1k Views Asked by At

Suppose I have a matrix A and vectors c,b. Then how can I compute this expression: $$ \nabla_c b^T(A \otimes c)b, $$ assuming the multiplication is compatible of course?

I've found this article but im not sure how reliable it is.

2

There are 2 best solutions below

4
On BEST ANSWER

Write the function using the Frobenius (:) Inner Product $$\eqalign{ f &= b^T(A\otimes c)b \cr &= (A\otimes c):bb^T \cr }$$ At this point, we need to factor the $bb^T$ matrix $$\eqalign{ bb^T &= \sum_{k=1}^r Z_k\otimes Y_k \cr }$$ where the $Z_k$ matrices have the same shape as $A$, and $Y_k$ the same shape as $c$.

Look for the classic paper "Approximation with Kronecker Products" by van Loan and Pitsianis, or Pitsianis' 1997 dissertation (which contains Matlab code).

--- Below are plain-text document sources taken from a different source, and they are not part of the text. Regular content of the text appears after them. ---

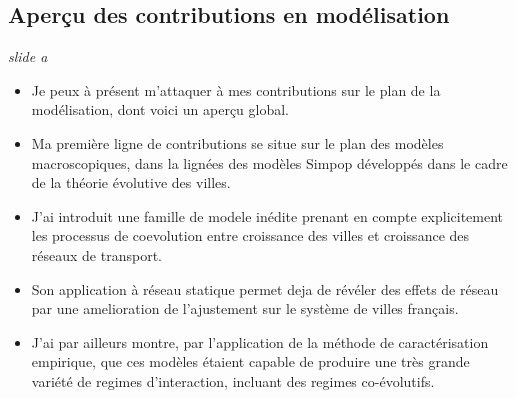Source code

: \documentclass[12pt]{article}
\begin{document}


\newpage


\subsection*{Aperçu des contributions en modélisation}

\textit{slide a}

\begin{itemize}
	\item Je peux à présent m'attaquer à mes contributions sur le plan de la modélisation, dont voici un aperçu global.
	\item Ma première ligne de contributions se situe sur le plan des modèles macroscopiques, dans la lignées des modèles Simpop développés dans le cadre de la théorie évolutive des villes.
	\item J'ai introduit une famille de modele inédite prenant en compte explicitement les processus de coevolution entre croissance des villes et croissance des réseaux de transport.
	\item Son application à réseau statique permet deja de révéler des effets de réseau par une amelioration de l'ajustement sur le système de villes français.
	\item J'ai par ailleurs montre, par l'application de la méthode de caractérisation empirique, que ces modèles étaient capable de produire une très grande variété de regimes d'interaction, incluant des regimes co-évolutifs.
\end{itemize}


\end{document}

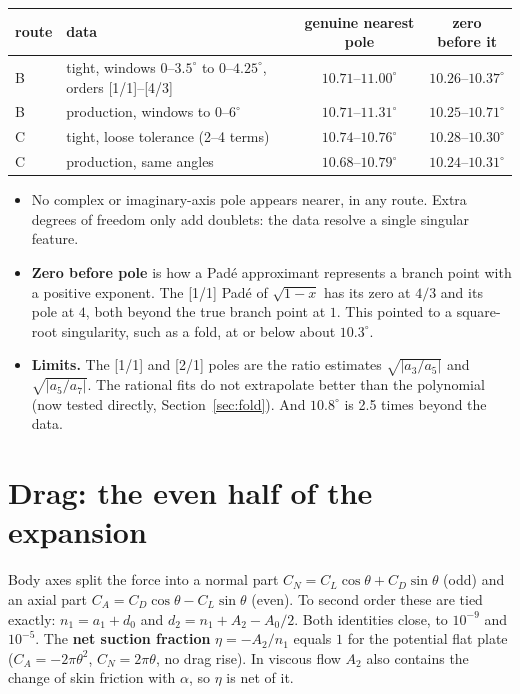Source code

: \documentclass[11pt,a4paper]{article}
\newcommand{\CL}{C_L}
\newcommand{\CD}{C_D}
\newcommand{\CN}{C_N}
\newcommand{\CA}{C_A}
\begin{document}
\begin{center}\small
\begin{tabular}{llcc}
\toprule
route & data & genuine nearest pole & zero before it\\
\midrule
B & tight, windows $0$--$3.5^\circ$ to $0$--$4.25^\circ$, orders [1/1]--[4/3] & $10.71$--$11.00^\circ$ & $10.26$--$10.37^\circ$\\
B & production, windows to $0$--$6^\circ$ & $10.71$--$11.31^\circ$ & $10.25$--$10.71^\circ$\\
C & tight, loose tolerance (2--4 terms) & $10.74$--$10.76^\circ$ & $10.28$--$10.30^\circ$\\
C & production, same angles & $10.68$--$10.79^\circ$ & $10.24$--$10.31^\circ$\\
\bottomrule
\end{tabular}
\end{center}

\begin{itemize}[leftmargin=*]
\item No complex or imaginary-axis pole appears nearer, in any route. Extra degrees of freedom only add
  doublets: the data resolve a single singular feature.
\item \textbf{Zero before pole} is how a Padé approximant represents a branch point with a positive
  exponent. The [1/1] Padé of $\sqrt{1-x}$ has its zero at $4/3$ and its pole at $4$, both beyond the true
  branch point at $1$. This pointed to a square-root singularity, such as a fold, at or below about
  $10.3^\circ$.
\item \textbf{Limits.} The [1/1] and [2/1] poles are the ratio estimates $\sqrt{|a_3/a_5|}$ and
  $\sqrt{|a_5/a_7|}$. The rational fits do not extrapolate better than the polynomial (now tested
  directly, Section~\ref{sec:fold}). And $10.8^\circ$ is 2.5 times beyond the data.
\end{itemize}

\section{Drag: the even half of the expansion}\label{sec:drag}

Body axes split the force into a normal part $\CN = \CL\cos\theta + \CD\sin\theta$ (odd) and an axial
part $\CA = \CD\cos\theta - \CL\sin\theta$ (even). To second order these are tied exactly:
$n_1 = a_1 + d_0$ and $d_2 = n_1 + A_2 - A_0/2$. Both identities close, to $10^{-9}$ and $10^{-5}$. The
\textbf{net suction fraction} $\eta = -A_2/n_1$ equals $1$ for the potential flat plate
($\CA=-2\pi\theta^2$, $\CN=2\pi\theta$, no drag rise). In viscous flow $A_2$ also contains the change of
skin friction with $\alpha$, so $\eta$ is net of it.
\end{document}
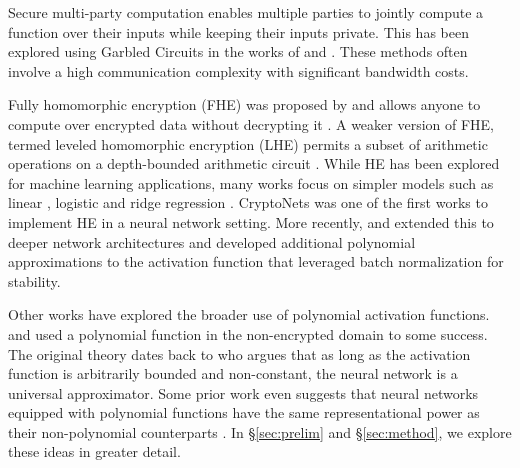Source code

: \documentclass[conference]{IEEEtran}
\begin{document}
Secure multi-party computation enables multiple parties to jointly compute a function over their inputs while keeping their inputs private.
This has been explored using Garbled Circuits \cite{yao1986generate} in the works of \cite{rouhani2017deepsecure, kolesnikov2008improved} and \cite{mohassel2017secureml}.
These methods often involve a high communication complexity with significant bandwidth costs. %

Fully homomorphic encryption (FHE) was proposed by \cite{gentry2009fully} and allows anyone to compute over encrypted data without decrypting it \cite{naehrig2011can}.
A weaker version of FHE, termed leveled homomorphic encryption (LHE) permits a subset of arithmetic operations on a depth-bounded arithmetic circuit \cite{brakerski2014efficient}.
While HE has been explored for machine learning applications, many works focus on simpler models such as linear \cite{hall2011secure}, logistic \cite{cheon2017privacy} and ridge regression \cite{irene2017ridge}.
CryptoNets \cite{gilad2016cryptonets} was one of the first works to implement HE in a neural network setting.
More recently, \cite{chabanne2017privacy} and \cite{hesamifard2017cryptodl} extended this to deeper network architectures and developed additional polynomial approximations to the activation function that leveraged batch normalization for stability.

Other works have explored the broader use of polynomial activation functions.
\cite{piazza1992artificial} and \cite{ma2005constructive} used a polynomial function in the non-encrypted domain to some success.
The original theory dates back to \cite{hornik1991approximation} who argues that as long as the activation function is arbitrarily bounded and non-constant, the neural network is a universal approximator.
Some prior work even suggests that neural networks equipped with polynomial functions have the same representational power as their non-polynomial counterparts \cite{gautier2016globally, livni2014computational}.
In \S\ref{sec:prelim} and \S\ref{sec:method}, we explore these ideas in greater detail.
\end{document}
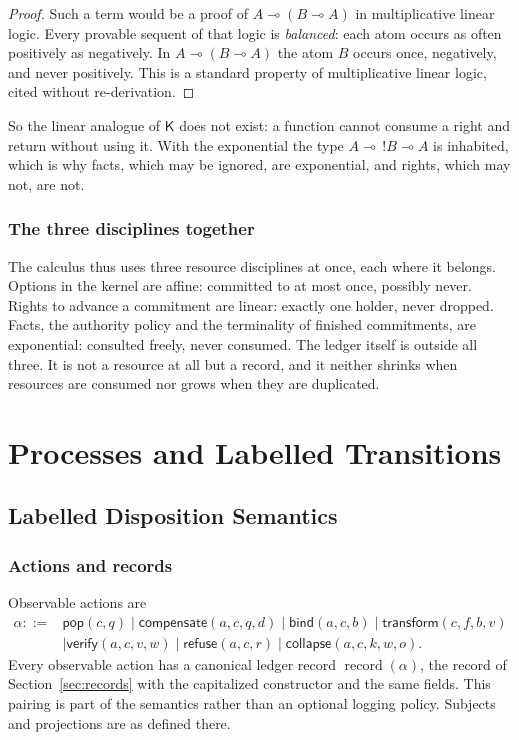 \documentclass[11pt,openany]{book}
\theoremstyle{remark}
\newcommand{\record}{\operatorname{record}}
\begin{document}
\begin{proof}
Such a term would be a proof of $A\multimap(B\multimap A)$ in
multiplicative linear logic. Every provable sequent of that logic is
\emph{balanced}: each atom occurs as often positively as negatively. In
$A\multimap(B\multimap A)$ the atom $B$ occurs once, negatively, and never
positively. This is a standard property of multiplicative linear logic,
cited without re-derivation.
\end{proof}

So the linear analogue of $\mathsf K$ does not exist: a function cannot
consume a right and return without using it. With the exponential the
type $A\multimap\,!B\multimap A$ is inhabited, which is why facts, which
may be ignored, are exponential, and rights, which may not, are not.

\section{The three disciplines together}

The calculus thus uses three resource disciplines at once, each where it
belongs. Options in the kernel are affine: committed to at most once,
possibly never. Rights to advance a commitment are linear: exactly one
holder, never dropped. Facts, the authority policy and the terminality
of finished commitments, are exponential: consulted freely, never
consumed. The ledger itself is outside all three. It is not a resource at
all but a record, and it neither shrinks when resources are consumed nor
grows when they are duplicated.

\part{Processes and Labelled Transitions}

\chapter{Labelled Disposition Semantics}
\label{ch:lts}

\section{Actions and records}

Observable actions are
\[
\begin{aligned}
\alpha ::= {}& \mathsf{pop}(c,q)
\mid \mathsf{compensate}(a,c,q,d)
\mid \mathsf{bind}(a,c,b)
\mid \mathsf{transform}(c,f,b,v)\\
&\mid \mathsf{verify}(a,c,v,w)
\mid \mathsf{refuse}(a,c,r)
\mid \mathsf{collapse}(a,c,k,w,o).
\end{aligned}
\]
Every observable action has a canonical ledger record $\record(\alpha)$,
the record of Section~\ref{sec:records} with the capitalized constructor
and the same fields. This pairing is part of the semantics rather than an
optional logging policy. Subjects and projections are as defined there.
\end{document}
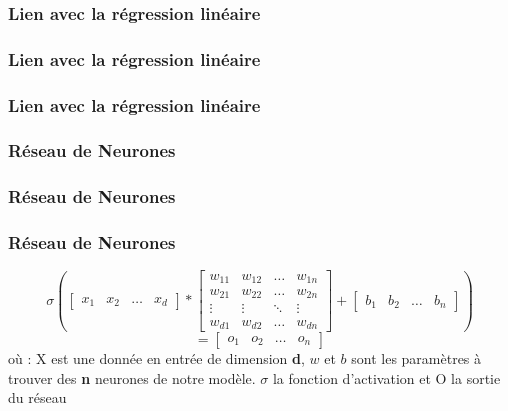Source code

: \begin{frame}
  \frametitle{Lien avec la régression linéaire}
\end{frame}

\begin{frame}
  \frametitle{Lien avec la régression linéaire}
\end{frame}

\begin{frame}
  \frametitle{Lien avec la régression linéaire}
\end{frame}

\begin{frame}
  \frametitle{Réseau de Neurones}
\end{frame}

\begin{frame}
  \frametitle{Réseau de Neurones}
\end{frame}

\begin{frame}
  \frametitle{Réseau de Neurones}
  \[
  \sigma \left(
  \begin{bmatrix}
    x_{1} & x_{2} & \dots & x_{d}
  \end{bmatrix}
  *
  \begin{bmatrix}
    w_{11} & w_{12} & \dots  & w_{1n} \\
    w_{21} & w_{22} & \dots  & w_{2n} \\
    \vdots & \vdots & \ddots & \vdots \\
    w_{d1} & w_{d2} & \dots  & w_{dn}
  \end{bmatrix}
  +
  \begin{bmatrix}
    b_{1} & b_{2} & \dots & b_{n}
  \end{bmatrix}
  \right )
  \]
  \[
  =
  \begin{bmatrix}
    o_{1} & o_{2} & \dots & o_{n}
  \end{bmatrix}
  \]
  \newline
  où :
  \newline
  X est une donnée en entrée de dimension \textbf{d},
  \newline
  $w$ et $b$ sont les paramètres à trouver des \textbf{n} neurones de notre modèle.
  \newline
  $\sigma$ la fonction d'activation et
  \newline
  O la sortie du réseau
\end{frame}

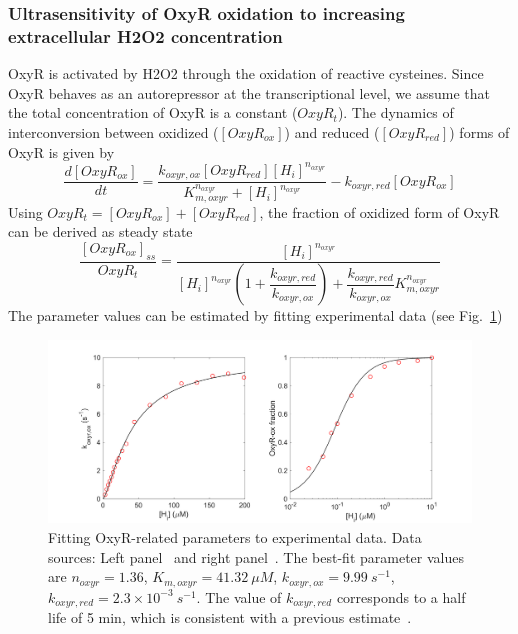 \documentclass[11pt]{article}
\begin{document}
\subsubsection{Ultrasensitivity of OxyR oxidation to increasing extracellular H2O2 concentration}

OxyR is activated by H2O2 through the oxidation of reactive cysteines. Since OxyR behaves as an autorepressor at the transcriptional level, we assume that the total concentration of OxyR is a constant ($OxyR_t$). The dynamics of interconversion between oxidized ($[OxyR_{ox}]$) and reduced ($[OxyR_{red}]$) forms of OxyR is given by
\begin{equation}
\frac{d[OxyR_{ox}]}{dt} = \frac{k_{oxyr,ox}[OxyR_{red}][H_i]^{n_{oxyr}}}{K_{m,oxyr}^{n_{oxyr}}+[H_i]^{n_{oxyr}}}-k_{oxyr,red}[OxyR_{ox}]
\end{equation}
Using $OxyR_t=[OxyR_{ox}]+[OxyR_{red}]$, the fraction of oxidized form of OxyR can be derived as steady state
\begin{equation}
\frac{[OxyR_{ox}]_{ss}}{OxyR_t} = \frac{[H_i]^{n_{oxyr}}}{[H_i]^{n_{oxyr}}\left(1+\dfrac{k_{oxyr,red}}{k_{oxyr,ox}}\right)+\dfrac{k_{oxyr,red}}{k_{oxyr,ox}}K_{m,oxyr}^{n_{oxyr}}}
\end{equation}
The parameter values can be estimated by fitting experimental data (see Fig.~\ref{fig:fit_oxyr_paras})
\begin{figure}[h!]
\centering
  \includegraphics[width=1\linewidth]{fit_oxyR_paras.png}
  \caption{Fitting OxyR-related parameters to experimental data. Data sources: Left panel~\cite{lee2004redox} and right panel~\cite{aaslund1999regulation}. The best-fit parameter values are $n_{oxyr} = 1.36$, $K_{m,oxyr}=41.32~\mu M$, $k_{oxyr,ox}=9.99~s^{-1}$, $k_{oxyr,red}=2.3\times 10^{-3}~s^{-1}$. The value of $k_{oxyr,red}$ corresponds to a half life of 5 min, which is consistent with a previous estimate~\cite{aaslund1999regulation}.}
  \label{fig:fit_oxyr_paras}
\end{figure}
\end{document}
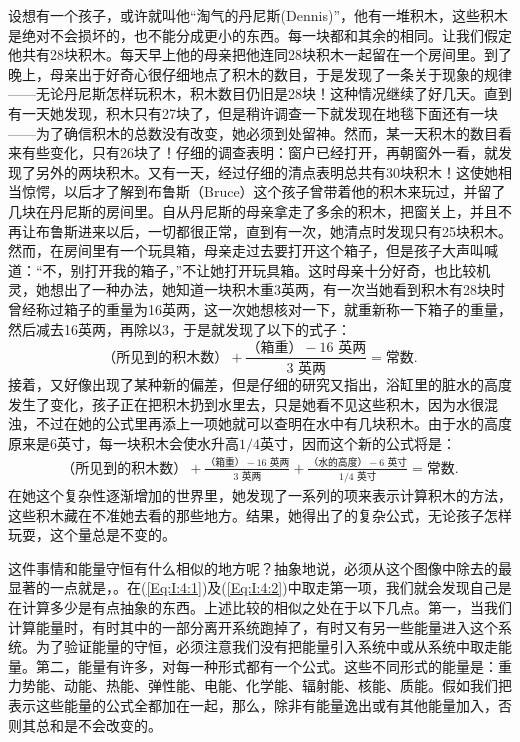 设想有一个孩子，或许就叫他“淘气的丹尼斯(Dennis)”，他有一堆积木，这些积木是绝对不会损坏的，也不能分成更小的东西。每一块都和其余的相同。让我们假定他共有28块积木。每天早上他的母亲把他连同28块积木一起留在一个房间里。到了晚上，母亲出于好奇心很仔细地点了积木的数目，于是发现了一条关于现象的规律——无论丹尼斯怎样玩积木，积木数目仍旧是28块！这种情况继续了好几天。直到有一天她发现，积木只有27块了，但是稍许调查一下就发现在地毯下面还有一块——为了确信积木的总数没有改变，她必须到处留神。然而，某一天积木的数目看来有些变化，只有26块了！仔细的调查表明：窗户已经打开，再朝窗外一看，就发现了另外的两块积木。又有一天，经过仔细的清点表明总共有30块积木！这使她相当惊愕，以后才了解到布鲁斯（Bruce）这个孩子曾带着他的积木来玩过，并留了几块在丹尼斯的房间里。自从丹尼斯的母亲拿走了多余的积木，把窗关上，并且不再让布鲁斯进来以后，一切都很正常，直到有一次，她清点时发现只有25块积木。然而，在房间里有一个玩具箱，母亲走过去要打开这个箱子，但是孩子大声叫喊道：“不，别打开我的箱子，”不让她打开玩具箱。这时母亲十分好奇，也比较机灵，她想出了一种办法，她知道一块积木重3英两，有一次当她看到积木有28块时曾经称过箱子的重量为16英两，这一次她想核对一下，就重新称一下箱子的重量，然后减去16英两，再除以3，于是就发现了以下的式子：
\begin{equation}
    \label{Eq:I:4:1}
    \text{（所见到的积木数）}
    +
    \frac{\text{（箱重）}-\text{$16$ 英两}}{\text{$3$ 英两}}=
    \text{常数}.
\end{equation}
接着，又好像出现了某种新的偏差，但是仔细的研究又指出，浴缸里的脏水的高度发生了变化，孩子正在把积木扔到水里去，只是她看不见这些积木，因为水很混浊，不过在她的公式里再添上一项她就可以查明在水中有几块积木。由于水的高度原来是6英寸，每一块积木会使水升高$1/4$英寸，因而这个新的公式将是：
\begin{align}
    \label{Eq:I:4:2}
    \text{（所见到的积木数）}
    +
    \frac{\text{（箱重）}-\text{$16$ 英两}}{\text{$3$ 英两}} +
    \frac{\text{（水的高度）}-\text{$6$ 英寸}}{\text{$1/4$ 英寸}}
    =
    \text{常数}.
\end{align}
在她这个复杂性逐渐增加的世界里，她发现了一系列的项来表示计算积木的方法，这些积木藏在不准她去看的那些地方。结果，她得出了的复杂公式，无论孩子怎样玩耍，这个量总是不变的。

这件事情和能量守恒有什么相似的地方呢？抽象地说，必须从这个图像中除去的最显著的一点就是，。在(\ref{Eq:I:4:1})及(\ref{Eq:I:4:2})中取走第一项，我们就会发现自己是在计算多少是有点抽象的东西。上述比较的相似之处在于以下几点。第一，当我们计算能量时，有时其中的一部分离开系统跑掉了，有时又有另一些能量进入这个系统。为了验证能量的守恒，必须注意我们没有把能量引入系统中或从系统中取走能量。第二，能量有许多，对每一种形式都有一个公式。这些不同形式的能量是：重力势能、动能、热能、弹性能、电能、化学能、辐射能、核能、质能。假如我们把表示这些能量的公式全都加在一起，那么，除非有能量逸出或有其他能量加入，否则其总和是不会改变的。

Substitute the factorization, then calculate the differential and gradient $$\eqalign{ f &= (A\otimes c) : \sum_{k=1}^r Z_k\otimes Y_k \cr &= \sum_{k=1}^r (Z_k:A) (Y_k:c) \cr\cr df &= \sum_{k=1}^r (Z_k:A)\,Y_k :dc \cr\cr \frac{\partial f}{\partial c} &= \sum_{k=1}^r (A:Z_k)\,Y_k \cr }$$

0
On

@ CSA , why do you want to calculate the gradient, a simple, but complicated to write, tensor, while the calculation of the derivative is so easy and is equally effective? (the knowledge of the derivative is equivalent to the knowledge of the gradient).

Consider theorem 3.1 in your reference paper: let $f:A\in M_{m,n}\rightarrow A^TA$. The derivative is the simple linear application $Df_A:H\in M_{m,n}\rightarrow H^TA+A^TH$; from the previous result, we can derive the gradient of $f$: $\nabla(f)(A)=I\bigotimes A^T+(A^T\bigotimes I)T$ where $T$ is the permutation $H\rightarrow H^T$, that is, why make it simple when you can make it complicated.

In the same way, consider theorem 4.1 in same reference: let $g:A\in M_{m,n}\rightarrow A\bigotimes B$; since $g$ is linear, its derivative is $Dg_A:H\in M_{m,n}\rightarrow H\bigotimes B$. After $2$ pages of calculation, the gradient is presented in a very complicated form; where is the interest ?

Here $p:c\in \mathbb{R}^n\rightarrow b^T(A\bigotimes c)b$ is linear and its derivative is $h\in \mathbb{R}^n\rightarrow b^T(A\bigotimes h)b$, formula of a biblical simplicity.